Vividly written, richly detailed, and insightful from first chapter to last, Stephen Greenblatt’s fascinating biography of Shakespeare is certain to secure a place among the essential studies of the greatest of all writers. But “Will in the World” is also a disquieting book, because ultimately it is based less on hard fact than on conjecture and speculation, much of it credible and convincing, much of it not.

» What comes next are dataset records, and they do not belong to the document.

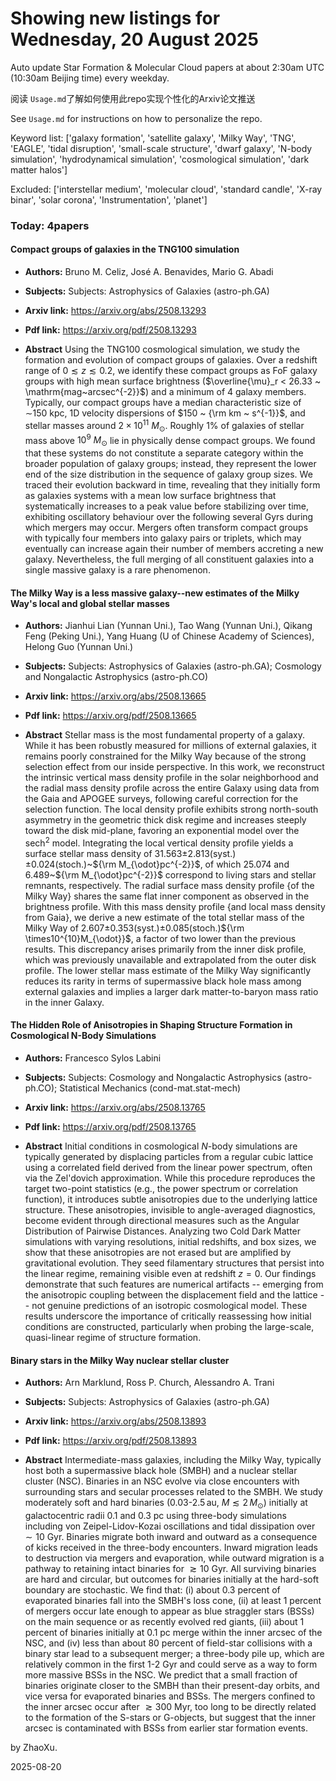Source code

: # Showing new listings for Wednesday, 20 August 2025
Auto update Star Formation & Molecular Cloud papers at about 2:30am UTC (10:30am Beijing time) every weekday.


阅读 `Usage.md`了解如何使用此repo实现个性化的Arxiv论文推送

See `Usage.md` for instructions on how to personalize the repo. 


Keyword list: ['galaxy formation', 'satellite galaxy', 'Milky Way', 'TNG', 'EAGLE', 'tidal disruption', 'small-scale structure', 'dwarf galaxy', 'N-body simulation', 'hydrodynamical simulation', 'cosmological simulation', 'dark matter halos']


Excluded: ['interstellar medium', 'molecular cloud', 'standard candle', 'X-ray binar', 'solar corona', 'Instrumentation', 'planet']


### Today: 4papers 
#### Compact groups of galaxies in the TNG100 simulation
 - **Authors:** Bruno M. Celiz, José A. Benavides, Mario G. Abadi
 - **Subjects:** Subjects:
Astrophysics of Galaxies (astro-ph.GA)
 - **Arxiv link:** https://arxiv.org/abs/2508.13293

 - **Pdf link:** https://arxiv.org/pdf/2508.13293

 - **Abstract**
 Using the TNG100 cosmological simulation, we study the formation and evolution of compact groups of galaxies. Over a redshift range of $0 \lesssim z \lesssim 0.2$, we identify these compact groups as FoF galaxy groups with high mean surface brightness ($\overline{\mu}_r < 26.33 ~ \mathrm{mag~arcsec^{-2}}$) and a minimum of 4 galaxy members. Typically, our compact groups have a median characteristic size of $\sim$$150$ kpc, 1D velocity dispersions of $150 ~ {\rm km ~ s^{-1}}$, and stellar masses around $2\times 10^{11} ~ M_{\odot}$. Roughly 1\% of galaxies of stellar mass above $10^9 ~ M_{\odot}$ lie in physically dense compact groups. We found that these systems do not constitute a separate category within the broader population of galaxy groups; instead, they represent the lower end of the size distribution in the sequence of galaxy group sizes. We traced their evolution backward in time, revealing that they initially form as galaxies systems with a mean low surface brightness that systematically increases to a peak value before stabilizing over time, exhibiting oscillatory behaviour over the following several Gyrs during which mergers may occur. Mergers often transform compact groups with typically four members into galaxy pairs or triplets, which may eventually can increase again their number of members accreting a new galaxy. Nevertheless, the full merging of all constituent galaxies into a single massive galaxy is a rare phenomenon.
#### The Milky Way is a less massive galaxy--new estimates of the Milky Way's local and global stellar masses
 - **Authors:** Jianhui Lian (Yunnan Uni.), Tao Wang (Yunnan Uni.), Qikang Feng (Peking Uni.), Yang Huang (U of Chinese Academy of Sciences), Helong Guo (Yunnan Uni.)
 - **Subjects:** Subjects:
Astrophysics of Galaxies (astro-ph.GA); Cosmology and Nongalactic Astrophysics (astro-ph.CO)
 - **Arxiv link:** https://arxiv.org/abs/2508.13665

 - **Pdf link:** https://arxiv.org/pdf/2508.13665

 - **Abstract**
 Stellar mass is the most fundamental property of a galaxy. While it has been robustly measured for millions of external galaxies, it remains poorly constrained for the Milky Way because of the strong selection effect from our inside perspective. In this work, we reconstruct the intrinsic vertical mass density profile in the solar neighborhood and the radial mass density profile across the entire Galaxy using data from the Gaia and APOGEE surveys, following careful correction for the selection function. The local density profile exhibits strong north-south asymmetry in the geometric thick disk regime and increases steeply toward the disk mid-plane, favoring an exponential model over the sech$^2$ model. Integrating the local vertical density profile yields a surface stellar mass density of 31.563$\pm$2.813(syst.)$\pm$0.024(stoch.)~${\rm M_{\odot}pc^{-2}}$, of which 25.074 and 6.489~${\rm M_{\odot}pc^{-2}}$ correspond to living stars and stellar remnants, respectively. The radial surface mass density profile {of the Milky Way} shares the same flat inner component as observed in the brightness profile. With this mass density profile {and local mass density from Gaia}, we derive a new estimate of the total stellar mass of the Milky Way of 2.607$\pm$0.353(syst.)$\pm$0.085(stoch.)${\rm \times10^{10}M_{\odot}}$, a factor of two lower than the previous results. This discrepancy arises primarily from the inner disk profile, which was previously unavailable and extrapolated from the outer disk profile. The lower stellar mass estimate of the Milky Way significantly reduces its rarity in terms of supermassive black hole mass among external galaxies and implies a larger dark matter-to-baryon mass ratio in the inner Galaxy.
#### The Hidden Role of Anisotropies in Shaping Structure Formation in Cosmological N-Body Simulations
 - **Authors:** Francesco Sylos Labini
 - **Subjects:** Subjects:
Cosmology and Nongalactic Astrophysics (astro-ph.CO); Statistical Mechanics (cond-mat.stat-mech)
 - **Arxiv link:** https://arxiv.org/abs/2508.13765

 - **Pdf link:** https://arxiv.org/pdf/2508.13765

 - **Abstract**
 Initial conditions in cosmological $N$-body simulations are typically generated by displacing particles from a regular cubic lattice using a correlated field derived from the linear power spectrum, often via the Zel'dovich approximation. While this procedure reproduces the target two-point statistics (e.g., the power spectrum or correlation function), it introduces subtle anisotropies due to the underlying lattice structure. These anisotropies, invisible to angle-averaged diagnostics, become evident through directional measures such as the Angular Distribution of Pairwise Distances. Analyzing two Cold Dark Matter simulations with varying resolutions, initial redshifts, and box sizes, we show that these anisotropies are not erased but are amplified by gravitational evolution. They seed filamentary structures that persist into the linear regime, remaining visible even at redshift $z = 0$. Our findings demonstrate that such features are numerical artifacts -- emerging from the anisotropic coupling between the displacement field and the lattice -- not genuine predictions of an isotropic cosmological model. These results underscore the importance of critically reassessing how initial conditions are constructed, particularly when probing the large-scale, quasi-linear regime of structure formation.
#### Binary stars in the Milky Way nuclear stellar cluster
 - **Authors:** Arn Marklund, Ross P. Church, Alessandro A. Trani
 - **Subjects:** Subjects:
Astrophysics of Galaxies (astro-ph.GA)
 - **Arxiv link:** https://arxiv.org/abs/2508.13893

 - **Pdf link:** https://arxiv.org/pdf/2508.13893

 - **Abstract**
 Intermediate-mass galaxies, including the Milky Way, typically host both a supermassive black hole (SMBH) and a nuclear stellar cluster (NSC). Binaries in an NSC evolve via close encounters with surrounding stars and secular processes related to the SMBH. We study moderately soft and hard binaries ($0.03$-$2.5\,\mathrm{au}$, $M \lesssim 2\,M_\odot$) initially at galactocentric radii 0.1 and 0.3 pc using three-body simulations including von Zeipel-Lidov-Kozai oscillations and tidal dissipation over $\sim 10$ Gyr. Binaries migrate both inward and outward as a consequence of kicks received in the three-body encounters. Inward migration leads to destruction via mergers and evaporation, while outward migration is a pathway to retaining intact binaries for $\gtrsim 10$ Gyr. All surviving binaries are hard and circular, but outcomes for binaries initially at the hard-soft boundary are stochastic. We find that: (i) about $0.3$ percent of evaporated binaries fall into the SMBH's loss cone, (ii) at least $1$ percent of mergers occur late enough to appear as blue straggler stars (BSSs) on the main sequence or as recently evolved red giants, (iii) about $1$ percent of binaries initially at 0.1 pc merge within the inner arcsec of the NSC, and (iv) less than about $80$ percent of field-star collisions with a binary star lead to a subsequent merger; a three-body pile up, which are relatively common in the first 1-2 Gyr and could serve as a way to form more massive BSSs in the NSC. We predict that a small fraction of binaries originate closer to the SMBH than their present-day orbits, and vice versa for evaporated binaries and BSSs. The mergers confined to the inner arcsec occur after $\gtrsim 300$ Myr, too long to be directly related to the formation of the S-stars or G-objects, but suggest that the inner arcsec is contaminated with BSSs from earlier star formation events.


by ZhaoXu. 


2025-08-20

The materials for a Shakespeare biography are extremely limited. We have some documents, records, property transactions, and brief references to Shakespeare by his contemporaries, but not a great deal beyond that. Except for his last will and testament, there are no personal papers, no diary or letters, no manuscript of a play or poem in the author’s hand. So little is concretely known that a few scholars, amateur historians, and skeptics have even made the giddy but unjustified claim that someone else—Francis Bacon, the earl of Oxford, and Queen Elizabeth are among the nominees—is the real author of Shakespeare’s plays.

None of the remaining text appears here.